WHAT TO WORK ON -> Count the lines in the listing below that contain the word "sudo" and report that number alone.

━━ RECORD EXTRACTS

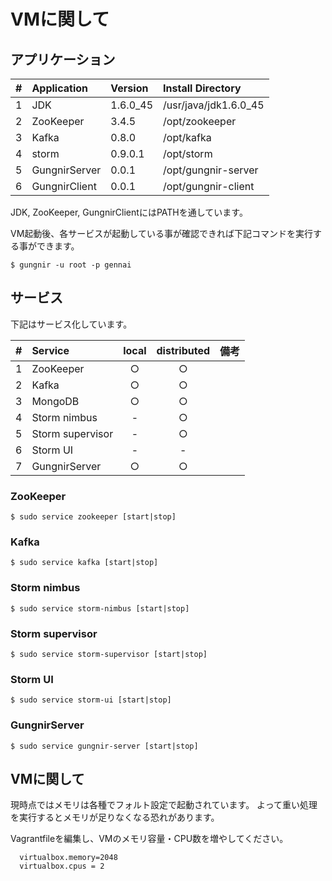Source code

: # VMに関して

## アプリケーション

|#|Application|Version|Install Directory|
|:--:|:--|:--|:--|
|1|JDK|1.6.0_45|/usr/java/jdk1.6.0_45|
|2|ZooKeeper|3.4.5|/opt/zookeeper|
|3|Kafka|0.8.0|/opt/kafka|
|4|storm|0.9.0.1|/opt/storm|
|5|GungnirServer|0.0.1|/opt/gungnir-server|
|6|GungnirClient|0.0.1|/opt/gungnir-client|

JDK, ZooKeeper, GungnirClientにはPATHを通しています。

VM起動後、各サービスが起動している事が確認できれば下記コマンドを実行する事ができます。

```
$ gungnir -u root -p gennai
```

## サービス

下記はサービス化しています。

|#|Service|local|distributed|備考|
|:--:|:--|:--:|:--:|:--|
|1|ZooKeeper|○|○||
|2|Kafka|○|○||
|3|MongoDB|○|○||
|4|Storm nimbus|-|○||
|5|Storm supervisor|-|○||
|6|Storm UI|-|-||
|7|GungnirServer|○|○||

### ZooKeeper

```
$ sudo service zookeeper [start|stop]
```

### Kafka

```
$ sudo service kafka [start|stop]
```

### Storm nimbus

```
$ sudo service storm-nimbus [start|stop]
```

### Storm supervisor

```
$ sudo service storm-supervisor [start|stop]
```

### Storm UI

```
$ sudo service storm-ui [start|stop]
```

### GungnirServer

```
$ sudo service gungnir-server [start|stop]
```


## VMに関して

現時点ではメモリは各種でフォルト設定で起動されています。
よって重い処理を実行するとメモリが足りなくなる恐れがあります。

Vagrantfileを編集し、VMのメモリ容量・CPU数を増やしてください。

```
  virtualbox.memory=2048
  virtualbox.cpus = 2
```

━━━━

COMPLETED EXERCISE -> 6